The Effectiveness Of Air Showers
The controversy over the use of air showers in the contamination control process has been ongoing for many years. The effectiveness of an Air Shower entry system relates directly to its proper design and use. In recent years tests have been conducted and articles written which show air showers to be 35% to 90% efficient in the removal of contamination dependent upon the size of the particle,the design of the air shower, garment type, garment procedures,shower utilization technique, cycle time, and cleanroom classification.
A conventional air shower should only be incorporated within the design of an engineered cleanroom “entry system.” For the purposes of our discussions, . “entry system” should be defined as a well designed garmenting area incorporating proper class identification, garment storage, and garmenting procedures, with the overall goal being the prevention of particulate entering the cleanroomon garments, or as a result of the garmenting process.
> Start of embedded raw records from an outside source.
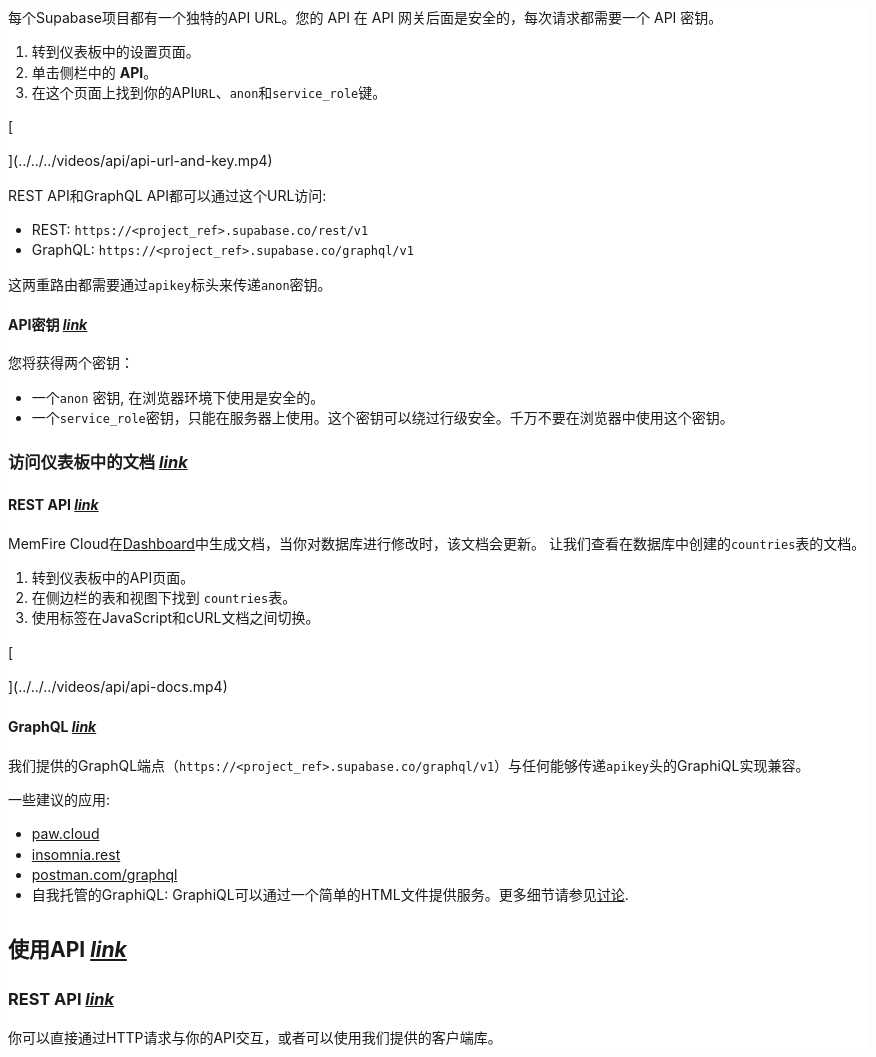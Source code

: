 每个Supabase项目都有一个独特的API URL。您的 API 在 API 网关后面是安全的，每次请求都需要一个 API 密钥。

1. 转到仪表板中的设置页面。
2. 单击侧栏中的 **API**。
3. 在这个页面上找到你的API`URL`、`anon`和`service_role`键。

[

](../../../videos/api/api-url-and-key.mp4)

REST API和GraphQL API都可以通过这个URL访问:

* REST: `https://<project_ref>.supabase.co/rest/v1`
* GraphQL: `https://<project_ref>.supabase.co/graphql/v1`

这两重路由都需要通过`apikey`标头来传递`anon`密钥。

#### API密钥 [*link*](#api%e5%af%86%e9%92%a5)

您将获得两个密钥：

* 一个`anon` 密钥, 在浏览器环境下使用是安全的。
* 一个`service_role`密钥，只能在服务器上使用。这个密钥可以绕过行级安全。千万不要在浏览器中使用这个密钥。

### 访问仪表板中的文档 [*link*](#%e8%ae%bf%e9%97%ae%e4%bb%aa%e8%a1%a8%e6%9d%bf%e4%b8%ad%e7%9a%84%e6%96%87%e6%a1%a3)

#### REST API [*link*](#rest-api)

MemFire Cloud在[Dashboard](https://cloud.memfiredb.com/)中生成文档，当你对数据库进行修改时，该文档会更新。
让我们查看在数据库中创建的`countries`表的文档。

1. 转到仪表板中的API页面。
2. 在侧边栏的表和视图下找到 `countries`表。
3. 使用标签在JavaScript和cURL文档之间切换。

[

](../../../videos/api/api-docs.mp4)

#### GraphQL [*link*](#graphql)

我们提供的GraphQL端点（`https://<project_ref>.supabase.co/graphql/v1`）与任何能够传递`apikey`头的GraphiQL实现兼容。

一些建议的应用:

* [paw.cloud](https://paw.cloud)
* [insomnia.rest](https://insomnia.rest)
* [postman.com/graphql](https://www.postman.com/graphql/)
* 自我托管的GraphiQL: GraphiQL可以通过一个简单的HTML文件提供服务。更多细节请参见[讨论](https://github.com/supabase/supabase/discussions/6144).

## 使用API [*link*](#%e4%bd%bf%e7%94%a8api)

### REST API [*link*](#rest-api-1)

你可以直接通过HTTP请求与你的API交互，或者可以使用我们提供的客户端库。
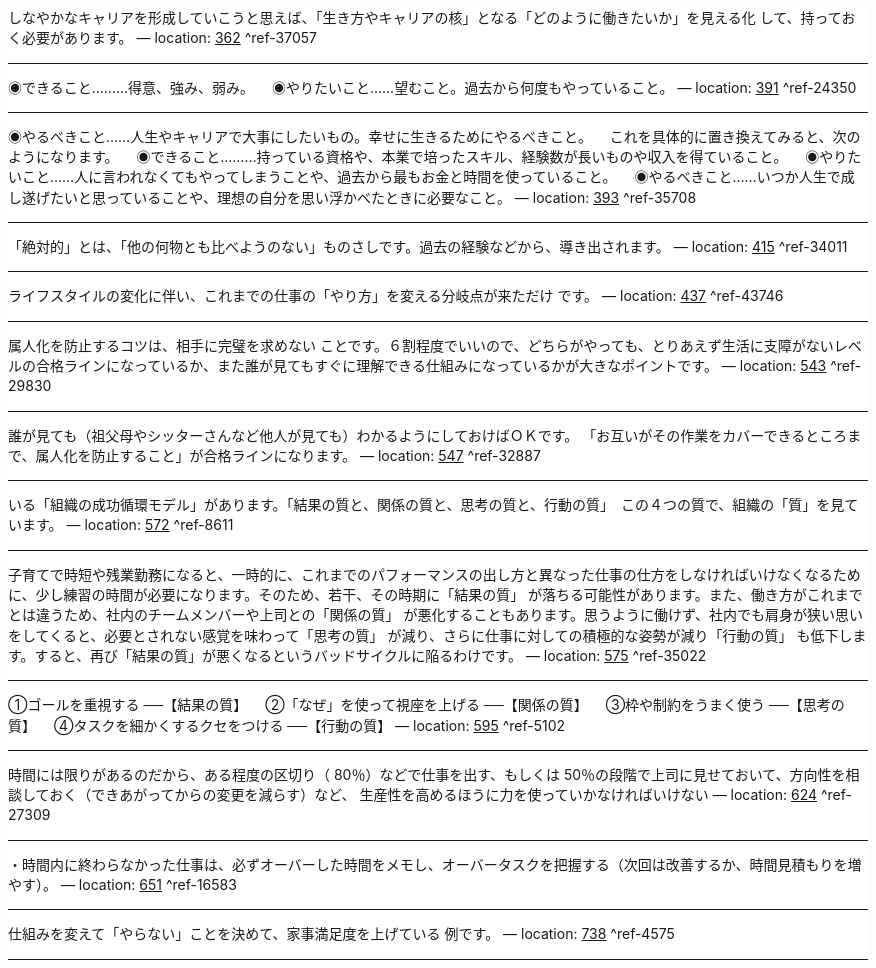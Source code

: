 しなやかなキャリアを形成していこうと思えば、「生き方やキャリアの核」となる「どのように働きたいか」を見える化 して、持っておく必要があります。 — location: [362](kindle://book?action=open&asin=B0928PJJ4D&location=362) ^ref-37057

---
◉できること………得意、強み、弱み。 　◉やりたいこと……望むこと。過去から何度もやっていること。 — location: [391](kindle://book?action=open&asin=B0928PJJ4D&location=391) ^ref-24350

---
◉やるべきこと……人生やキャリアで大事にしたいもの。幸せに生きるためにやるべきこと。 　これを具体的に置き換えてみると、次のようになります。 　◉できること………持っている資格や、本業で培ったスキル、経験数が長いものや収入を得ていること。 　◉やりたいこと……人に言われなくてもやってしまうことや、過去から最もお金と時間を使っていること。 　◉やるべきこと……いつか人生で成し遂げたいと思っていることや、理想の自分を思い浮かべたときに必要なこと。 — location: [393](kindle://book?action=open&asin=B0928PJJ4D&location=393) ^ref-35708

---
「絶対的」とは、「他の何物とも比べようのない」ものさしです。過去の経験などから、導き出されます。 — location: [415](kindle://book?action=open&asin=B0928PJJ4D&location=415) ^ref-34011

---
ライフスタイルの変化に伴い、これまでの仕事の「やり方」を変える分岐点が来ただけ です。 — location: [437](kindle://book?action=open&asin=B0928PJJ4D&location=437) ^ref-43746

---
属人化を防止するコツは、相手に完璧を求めない ことです。６割程度でいいので、どちらがやっても、とりあえず生活に支障がないレベルの合格ラインになっているか、また誰が見てもすぐに理解できる仕組みになっているかが大きなポイントです。 — location: [543](kindle://book?action=open&asin=B0928PJJ4D&location=543) ^ref-29830

---
誰が見ても（祖父母やシッターさんなど他人が見ても）わかるようにしておけばＯＫです。 「お互いがその作業をカバーできるところまで、属人化を防止すること」が合格ラインになります。 — location: [547](kindle://book?action=open&asin=B0928PJJ4D&location=547) ^ref-32887

---
いる「組織の成功循環モデル」があります。「結果の質と、関係の質と、思考の質と、行動の質」　この４つの質で、組織の「質」を見ています。 — location: [572](kindle://book?action=open&asin=B0928PJJ4D&location=572) ^ref-8611

---
子育てで時短や残業勤務になると、一時的に、これまでのパフォーマンスの出し方と異なった仕事の仕方をしなければいけなくなるために、少し練習の時間が必要になります。そのため、若干、その時期に「結果の質」 が落ちる可能性があります。また、働き方がこれまでとは違うため、社内のチームメンバーや上司との「関係の質」 が悪化することもあります。思うように働けず、社内でも肩身が狭い思いをしてくると、必要とされない感覚を味わって「思考の質」 が減り、さらに仕事に対しての積極的な姿勢が減り「行動の質」 も低下します。すると、再び「結果の質」が悪くなるというバッドサイクルに陥るわけです。 — location: [575](kindle://book?action=open&asin=B0928PJJ4D&location=575) ^ref-35022

---
①ゴールを重視する ──【結果の質】 　②「なぜ」を使って視座を上げる ──【関係の質】 　③枠や制約をうまく使う ──【思考の質】 　④タスクを細かくするクセをつける ──【行動の質】 — location: [595](kindle://book?action=open&asin=B0928PJJ4D&location=595) ^ref-5102

---
時間には限りがあるのだから、ある程度の区切り（ 80％）などで仕事を出す、もしくは 50％の段階で上司に見せておいて、方向性を相談しておく（できあがってからの変更を減らす）など、 生産性を高めるほうに力を使っていかなければいけない — location: [624](kindle://book?action=open&asin=B0928PJJ4D&location=624) ^ref-27309

---
・時間内に終わらなかった仕事は、必ずオーバーした時間をメモし、オーバータスクを把握する（次回は改善するか、時間見積もりを増やす）。 — location: [651](kindle://book?action=open&asin=B0928PJJ4D&location=651) ^ref-16583

---
仕組みを変えて「やらない」ことを決めて、家事満足度を上げている 例です。 — location: [738](kindle://book?action=open&asin=B0928PJJ4D&location=738) ^ref-4575

---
An Air shower is defined as an isolated chamber equipped with a self contained blower and motor, interlocking doors, hepa/ulpa filtration, and a recirculating exhaust system. The features, functions, and benefits of an air shower entry system depend largely on its proper design and use.
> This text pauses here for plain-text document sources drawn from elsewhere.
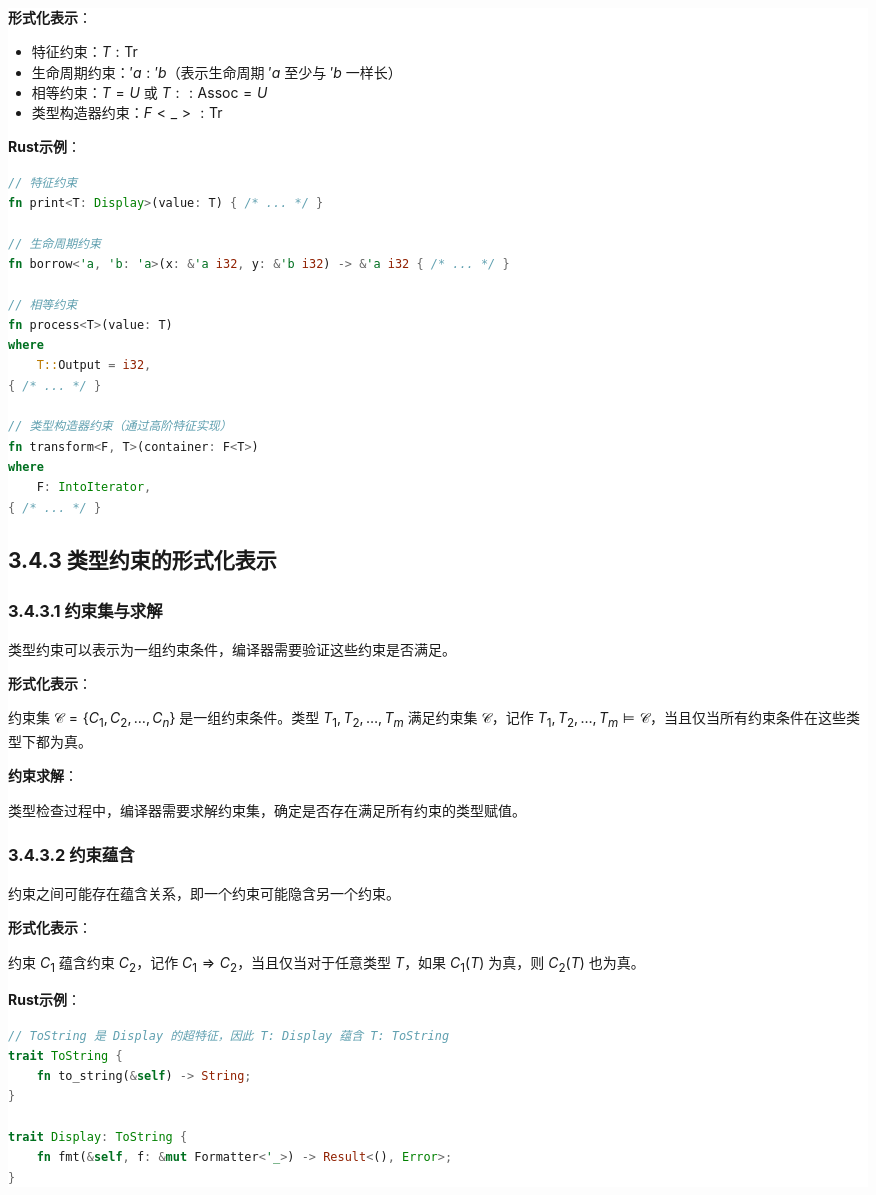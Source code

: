 **形式化表示**：

- 特征约束：$T : \text{Tr}$
- 生命周期约束：$'a : 'b$（表示生命周期 $'a$ 至少与 $'b$ 一样长）
- 相等约束：$T = U$ 或 $T::\text{Assoc} = U$
- 类型构造器约束：$F<\_> : \text{Tr}$

**Rust示例**：

```rust
// 特征约束
fn print<T: Display>(value: T) { /* ... */ }

// 生命周期约束
fn borrow<'a, 'b: 'a>(x: &'a i32, y: &'b i32) -> &'a i32 { /* ... */ }

// 相等约束
fn process<T>(value: T)
where
    T::Output = i32,
{ /* ... */ }

// 类型构造器约束（通过高阶特征实现）
fn transform<F, T>(container: F<T>)
where
    F: IntoIterator,
{ /* ... */ }
```

## 3.4.3 类型约束的形式化表示

### 3.4.3.1 约束集与求解

类型约束可以表示为一组约束条件，编译器需要验证这些约束是否满足。

**形式化表示**：

约束集 $\mathcal{C} = \{C_1, C_2, \ldots, C_n\}$ 是一组约束条件。类型 $T_1, T_2, \ldots, T_m$ 满足约束集 $\mathcal{C}$，记作 $T_1, T_2, \ldots, T_m \models \mathcal{C}$，当且仅当所有约束条件在这些类型下都为真。

**约束求解**：

类型检查过程中，编译器需要求解约束集，确定是否存在满足所有约束的类型赋值。

### 3.4.3.2 约束蕴含

约束之间可能存在蕴含关系，即一个约束可能隐含另一个约束。

**形式化表示**：

约束 $C_1$ 蕴含约束 $C_2$，记作 $C_1 \Rightarrow C_2$，当且仅当对于任意类型 $T$，如果 $C_1(T)$ 为真，则 $C_2(T)$ 也为真。

**Rust示例**：

```rust
// ToString 是 Display 的超特征，因此 T: Display 蕴含 T: ToString
trait ToString {
    fn to_string(&self) -> String;
}

trait Display: ToString {
    fn fmt(&self, f: &mut Formatter<'_>) -> Result<(), Error>;
}
```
Filtration which is the guiding premise of cleanroom design, should not be overlooked in air shower design. It should not be assumed that air showers recirculate clean air, therefore they do not require filtration themselves. Air showers, as cleanrooms, should follow the basic concept of filtering and moving air, to both remove contamination from the garment and extracting the removed contamination from the environment. The authors suggest the use of ulpa filtration 99.9995 % efficient @ .12 micron.
Proper protocol in using an air shower weighs greatly on its effectiveness. Although not part of air shower design, it is a large factor in designing the cleanroom “entry system.” As is commonly accepted, training is of utmost importance in insuring reduced contamination levels in cleanrooms, additionally it is of utmost importance in extracting maximum effectiveness from an air shower. Proper protocol suggests personnel should be trained to rotate continuously 360 degrees during the air shower cycle to insure contamination removal is as efficient as possible. For further air shower effectiveness, hands should be placed on head while rotating.
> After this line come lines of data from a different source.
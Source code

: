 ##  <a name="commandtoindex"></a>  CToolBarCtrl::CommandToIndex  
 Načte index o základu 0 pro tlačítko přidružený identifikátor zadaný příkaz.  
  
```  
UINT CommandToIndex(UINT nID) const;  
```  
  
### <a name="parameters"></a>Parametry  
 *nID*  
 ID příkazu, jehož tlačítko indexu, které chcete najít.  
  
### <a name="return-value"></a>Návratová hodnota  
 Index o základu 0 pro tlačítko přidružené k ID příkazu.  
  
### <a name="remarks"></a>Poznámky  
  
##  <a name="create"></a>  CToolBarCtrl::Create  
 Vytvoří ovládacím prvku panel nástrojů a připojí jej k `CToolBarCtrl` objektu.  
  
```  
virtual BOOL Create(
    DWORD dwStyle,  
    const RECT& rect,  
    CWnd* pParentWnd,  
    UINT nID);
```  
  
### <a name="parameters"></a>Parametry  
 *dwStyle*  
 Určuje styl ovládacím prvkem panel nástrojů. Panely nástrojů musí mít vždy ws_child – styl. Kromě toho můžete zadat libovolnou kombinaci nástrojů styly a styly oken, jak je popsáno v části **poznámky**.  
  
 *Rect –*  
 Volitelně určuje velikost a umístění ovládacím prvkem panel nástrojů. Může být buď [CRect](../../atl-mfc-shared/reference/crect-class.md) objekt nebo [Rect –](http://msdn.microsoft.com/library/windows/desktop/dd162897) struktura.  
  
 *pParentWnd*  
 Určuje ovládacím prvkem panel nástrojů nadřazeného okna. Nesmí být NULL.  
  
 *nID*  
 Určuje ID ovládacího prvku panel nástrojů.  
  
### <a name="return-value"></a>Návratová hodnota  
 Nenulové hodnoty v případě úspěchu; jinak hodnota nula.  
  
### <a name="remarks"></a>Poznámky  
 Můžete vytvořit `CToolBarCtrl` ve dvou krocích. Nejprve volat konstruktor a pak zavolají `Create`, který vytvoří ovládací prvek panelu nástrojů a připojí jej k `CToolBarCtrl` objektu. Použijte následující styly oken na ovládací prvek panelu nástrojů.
Cycle time is considered to be the most critical aspect of air shower effectiveness. Studies have suggested that a minimum of 20 seconds is required to properly remove contamination from garments. More intriguingly, our own studies tend to indicate garments in the second and third day of use require longer air shower cycle times to remove contamination. These findings suggest a “smart” air shower design utilizing a real time clock and calendar to increase cycle time during the later stages of garment use, or better still an air shower design utilizing particle count technology to control exit, would most probably produce a benefit which far outweighs the additional cost.